No Double Materiality Sample Clauses
The No Double Materiality clause ensures that materiality qualifiers are not applied more than once when assessing breaches or conditions in a contract. In practice, this means that if a representation or warranty is already subject to a materiality standard, that standard will not be compounded or reconsidered when determining whether a breach has occurred or if indemnification is triggered. This clause prevents parties from having to prove a higher threshold of materiality than originally intended, thereby ensuring fairness and clarity in the enforcement of contractual obligations.
POPULAR SAMPLE Copied 10 times
No Double Materiality. For purposes of calculating the amount of Damages to which the Buyer Indemnified Persons or the Sellers are entitled under this Article VII (but not for purposes of determining whether a representation or warranty has been breached), the terms “material,” “materiality,” and “material adverse effect” will be disregarded.
No Double Materiality. For purposes of calculating the amount of Damages to which the Emdeon Indemnified Persons and Company Indemnified Persons are entitled under this Article VII (but not for purposes of determining whether a representation or warranty has been breached), the terms “material,” “materiality,” and “material adverse effect” will be disregarded.
No Double Materiality. For purposes of calculating the amount of Losses to which any Purchaser Indemnified Person or any Seller Indemnified Person is entitled under this Article VII and for purposes of determining whether a representation or warranty has been breached or violated, the terms “material,” “materiality,” and “material adverse effect” will be disregarded when used in Article III or Article IV to qualify a representation or warranty; provided, however, that such terms (i) shall not be disregarded in the defined terms Material Adverse Effect and Material Contracts and (ii) shall not be disregarded for purposes of the representations and warranties in Section 3.8(a), Section 3.11, the first sentence of Section 3.17(b), Section 3.17(c) or Section 3.22.

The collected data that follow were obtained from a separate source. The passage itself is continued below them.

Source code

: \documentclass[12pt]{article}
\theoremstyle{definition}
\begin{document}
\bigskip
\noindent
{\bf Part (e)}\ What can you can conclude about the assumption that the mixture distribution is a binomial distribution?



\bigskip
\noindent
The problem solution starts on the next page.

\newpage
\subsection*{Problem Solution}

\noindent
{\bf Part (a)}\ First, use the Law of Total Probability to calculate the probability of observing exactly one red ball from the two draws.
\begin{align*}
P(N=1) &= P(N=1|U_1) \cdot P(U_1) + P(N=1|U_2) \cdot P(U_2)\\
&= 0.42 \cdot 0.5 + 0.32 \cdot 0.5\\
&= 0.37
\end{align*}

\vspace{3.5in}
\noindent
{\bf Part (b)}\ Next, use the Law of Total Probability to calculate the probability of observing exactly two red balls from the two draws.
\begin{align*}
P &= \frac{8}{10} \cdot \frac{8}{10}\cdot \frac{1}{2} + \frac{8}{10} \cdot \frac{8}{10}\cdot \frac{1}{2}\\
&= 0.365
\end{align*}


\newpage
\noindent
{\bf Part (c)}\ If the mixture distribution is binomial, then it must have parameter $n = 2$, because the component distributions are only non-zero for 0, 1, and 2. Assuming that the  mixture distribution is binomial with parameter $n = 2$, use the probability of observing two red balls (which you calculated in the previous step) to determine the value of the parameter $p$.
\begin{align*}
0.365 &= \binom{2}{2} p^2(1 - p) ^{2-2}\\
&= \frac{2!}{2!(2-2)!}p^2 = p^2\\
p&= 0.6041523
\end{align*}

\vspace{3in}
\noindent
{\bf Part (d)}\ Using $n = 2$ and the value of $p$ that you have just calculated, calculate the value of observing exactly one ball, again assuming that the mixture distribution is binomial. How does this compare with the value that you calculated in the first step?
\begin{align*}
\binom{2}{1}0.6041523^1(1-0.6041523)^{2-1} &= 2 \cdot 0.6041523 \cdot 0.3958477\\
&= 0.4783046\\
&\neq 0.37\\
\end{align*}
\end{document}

No Double Materiality. For purposes of calculating the amount of Losses to which a GE Indemnified Party or a Buyer Indemnified Party is entitled under this Article X, but not for purposes of determining whether a representation or warranty has been breached, the terms “material,” “materiality,” and “material adverse effect” will be disregarded.
No Double Materiality. For purposes determining whether a representation or warranty has been breached and for purposes of calculating the amount of Losses to which any Purchaser Indemnified Person or any Seller Indemnified Person is entitled under this Article X, the terms “material,” “materiality,” and “material adverse effect” will be disregarded; provided, however, that such qualification shall not be read out of any defined term that incorporates such materiality qualification (e.g., “Material Contract” or Material Supplier”) and not apply to (x) Sections 3.1 or (y) the first sentence of Section 3.10.
No Double Materiality. For purposes of determining whether any breach or inaccuracy of any representation or warranty has occurred for purposes of Section 8.2(a) or Section 8.3(a), and for purposes of calculating the amount of Damages incurred in connection with any breach or inaccuracy of any representation or warranty, any and all reference to “material”, “materiality” or “material adverse effect” (or other similar terms or qualifiers) will be disregarded.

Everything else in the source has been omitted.